Segundo noticiou o Estadão, em seu site, no dia 18 de setembro,  a Ordem dos Advogados do Brasil (OAB) entrou com uma representação no Supremo Tribunal Federal (STF) no dia 16 de setembro do corrente ano, na tentativa de anular as diligências determinadas pelo juiz Marcelo Bretas, titular da 7ª Vara Federal Criminal do Rio, e responsável pelos processos da Lava Jato Rio, na  Operação E$quema S.  

A imprensa deu destaque a que advogados renomados no meio político são investigados no caso e tiveram endereços profissionais e residenciais vasculhados na quarta-feira passada, 19, na fase ostensiva do inquérito que apura desvios milionários das seções fluminenses do Serviço Social do Comércio (Sesc RJ), Serviço Nacional de Aprendizagem Comercial (Senac RJ) e Federação do Comércio (Fecomércio RJ). 

Ademais, o juiz federal Marcelo Bretas, da 7ª Vara Federal Criminal do Rio de Janeiro, determinou o bloqueio de R$ 237,3 milhões do criminalista Cristiano Zanin Martins, advogado do ex-presidente Lula (PT) na Lava Jato. A decisão foi tomada no dia 1º de setembro  e tornada pública no sábado, 19 de setembro, quando o magistrado levantou o sigilo dos autos do documento. 

O caso é preocupante. 

Mais parece uma tentativa de intimidar a advocacia.  

A teor do artigo 133 da Constituição Federal, a advocacia é uma garantia constitucional, na medida em que se prevê a indispensabilidade do advogado na Administração da Justiça.
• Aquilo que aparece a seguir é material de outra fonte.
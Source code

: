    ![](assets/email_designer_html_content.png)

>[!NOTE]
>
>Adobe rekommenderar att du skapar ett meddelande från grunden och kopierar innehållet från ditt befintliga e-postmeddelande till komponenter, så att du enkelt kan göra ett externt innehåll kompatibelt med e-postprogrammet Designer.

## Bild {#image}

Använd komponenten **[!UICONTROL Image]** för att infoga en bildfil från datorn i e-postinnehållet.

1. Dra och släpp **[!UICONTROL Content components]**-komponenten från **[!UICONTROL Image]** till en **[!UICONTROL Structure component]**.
Para tanto, são garantidos ao advogado, no seu mister, a inviolabilidade profissional e o sigilo dos dados do cliente. 

O advogado é um profissional habilitado para o exercício do ius postulandi. 

Para José Afonso da Silva (“Direito Constitucional Positivo”, 5ª edição, pág. 502), à luz do que disse Eduardo Couture (Los mandamientos del abogdo) a advocacia não é apenas uma profissão, é também um múnus e uma árdua fatiga posta a serviço da justiça”. 
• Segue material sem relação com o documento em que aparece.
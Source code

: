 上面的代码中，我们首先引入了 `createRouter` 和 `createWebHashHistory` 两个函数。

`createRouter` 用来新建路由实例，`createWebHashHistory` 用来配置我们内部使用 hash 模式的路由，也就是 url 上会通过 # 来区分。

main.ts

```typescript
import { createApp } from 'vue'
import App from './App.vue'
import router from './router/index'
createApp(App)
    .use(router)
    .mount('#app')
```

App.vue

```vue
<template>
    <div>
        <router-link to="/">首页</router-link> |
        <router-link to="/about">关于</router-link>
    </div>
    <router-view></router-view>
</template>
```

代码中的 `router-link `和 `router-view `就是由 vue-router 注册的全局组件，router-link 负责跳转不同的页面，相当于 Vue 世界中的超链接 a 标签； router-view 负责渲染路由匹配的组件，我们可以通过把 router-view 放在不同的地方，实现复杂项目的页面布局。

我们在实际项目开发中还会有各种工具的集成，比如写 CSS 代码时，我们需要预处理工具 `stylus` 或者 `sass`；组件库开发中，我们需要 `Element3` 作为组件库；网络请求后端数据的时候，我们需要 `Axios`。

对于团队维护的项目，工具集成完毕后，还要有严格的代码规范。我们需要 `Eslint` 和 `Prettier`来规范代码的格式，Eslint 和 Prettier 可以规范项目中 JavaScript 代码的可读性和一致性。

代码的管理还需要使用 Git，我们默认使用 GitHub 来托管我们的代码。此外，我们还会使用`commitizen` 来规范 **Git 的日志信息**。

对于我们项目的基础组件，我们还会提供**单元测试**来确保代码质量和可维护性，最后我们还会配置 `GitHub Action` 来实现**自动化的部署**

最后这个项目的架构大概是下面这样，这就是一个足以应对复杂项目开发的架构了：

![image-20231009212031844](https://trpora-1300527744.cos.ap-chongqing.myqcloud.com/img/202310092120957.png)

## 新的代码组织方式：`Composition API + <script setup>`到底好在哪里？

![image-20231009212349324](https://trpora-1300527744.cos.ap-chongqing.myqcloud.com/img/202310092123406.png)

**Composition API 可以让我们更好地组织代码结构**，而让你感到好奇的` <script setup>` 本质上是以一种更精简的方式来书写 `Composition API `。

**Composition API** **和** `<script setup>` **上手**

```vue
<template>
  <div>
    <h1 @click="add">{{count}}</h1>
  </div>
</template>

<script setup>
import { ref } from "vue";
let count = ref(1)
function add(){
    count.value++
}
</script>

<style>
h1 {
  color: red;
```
Em verdade, a advocacia não é apenas um pressuposto na formação do Poder Judiciário. 

É também necessário ao seu funcionamento. 
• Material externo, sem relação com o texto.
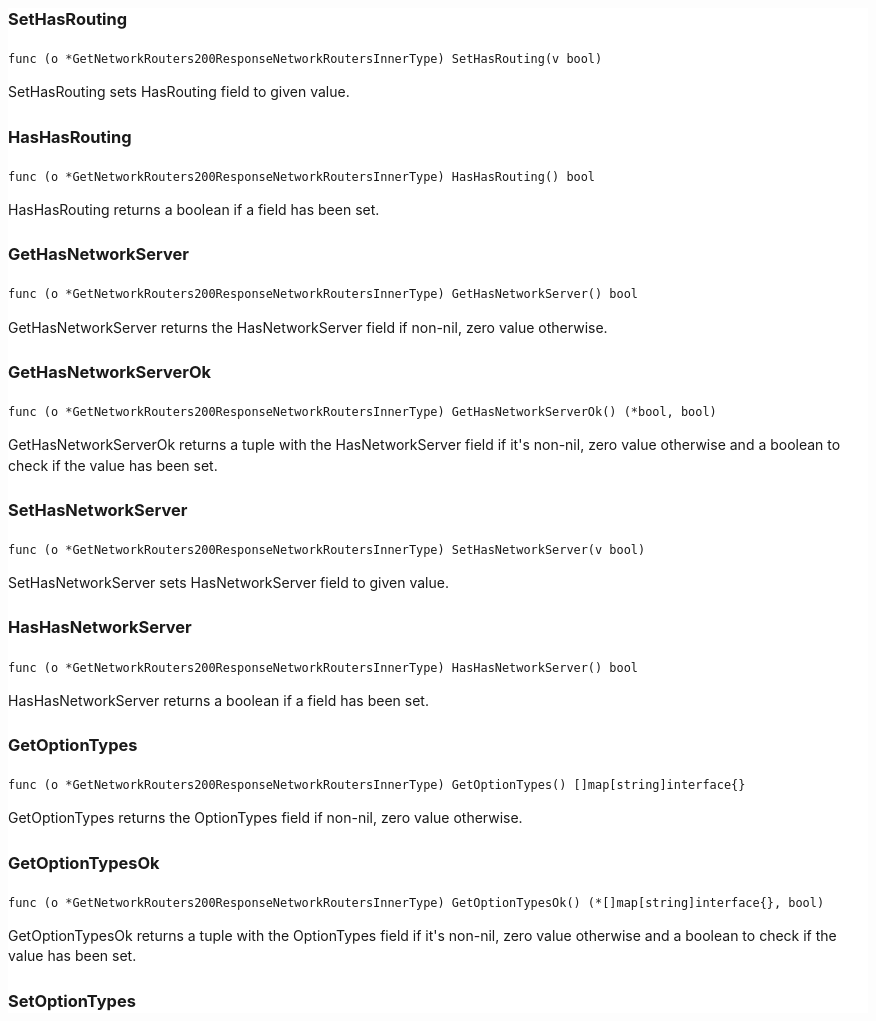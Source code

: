 ### SetHasRouting

`func (o *GetNetworkRouters200ResponseNetworkRoutersInnerType) SetHasRouting(v bool)`

SetHasRouting sets HasRouting field to given value.

### HasHasRouting

`func (o *GetNetworkRouters200ResponseNetworkRoutersInnerType) HasHasRouting() bool`

HasHasRouting returns a boolean if a field has been set.

### GetHasNetworkServer

`func (o *GetNetworkRouters200ResponseNetworkRoutersInnerType) GetHasNetworkServer() bool`

GetHasNetworkServer returns the HasNetworkServer field if non-nil, zero value otherwise.

### GetHasNetworkServerOk

`func (o *GetNetworkRouters200ResponseNetworkRoutersInnerType) GetHasNetworkServerOk() (*bool, bool)`

GetHasNetworkServerOk returns a tuple with the HasNetworkServer field if it's non-nil, zero value otherwise
and a boolean to check if the value has been set.

### SetHasNetworkServer

`func (o *GetNetworkRouters200ResponseNetworkRoutersInnerType) SetHasNetworkServer(v bool)`

SetHasNetworkServer sets HasNetworkServer field to given value.

### HasHasNetworkServer

`func (o *GetNetworkRouters200ResponseNetworkRoutersInnerType) HasHasNetworkServer() bool`

HasHasNetworkServer returns a boolean if a field has been set.

### GetOptionTypes

`func (o *GetNetworkRouters200ResponseNetworkRoutersInnerType) GetOptionTypes() []map[string]interface{}`

GetOptionTypes returns the OptionTypes field if non-nil, zero value otherwise.

### GetOptionTypesOk

`func (o *GetNetworkRouters200ResponseNetworkRoutersInnerType) GetOptionTypesOk() (*[]map[string]interface{}, bool)`

GetOptionTypesOk returns a tuple with the OptionTypes field if it's non-nil, zero value otherwise
and a boolean to check if the value has been set.

### SetOptionTypes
Fala-se que a inviolabilidade profissional é um direito que afiança ao advogado a possibilidade de trabalhar com maior segurança, uma vez que lhe são asseguradas a inviolabilidade de seu escritório ou local de trabalho, de seus arquivos e dados, de suas correspondências e comunicações. Trata-se de uma verdadeira garantia que é dada à sociedade que se vale dos serviços advocatícios do que uma garantia do advogado propriamente dito. 

A inviolabilidade abrange a imunidade profissional, a proteção ao sigilo profissional e a proteção aos meios de trabalho. 

Mas como explica José Afonso da Silva (obra citada, pág. 504), a inviolabilidade do advogado, prevista no artigo 133, não é absoluta. Ela só o ampara com relação a seus atos e manifestações do exercício da profissão e, assim mesmo, nos termos da lei. 

Disse ele que “a inviolabilidade não é um privilégio profissional, é uma proteção do cliente que confia a ele documentos e confissões da esfera íntima, de natureza conflitiva e não raro objeto de reivindicação e até de agressiva cobiça alheia, que precisam ser protegidos de natureza qualificada”. 

A imunidade profissional, prevista no artigo 7º, parágrafo segundo, do Estatuto da Advocacia, significa a liberdade de expressão do advogado. 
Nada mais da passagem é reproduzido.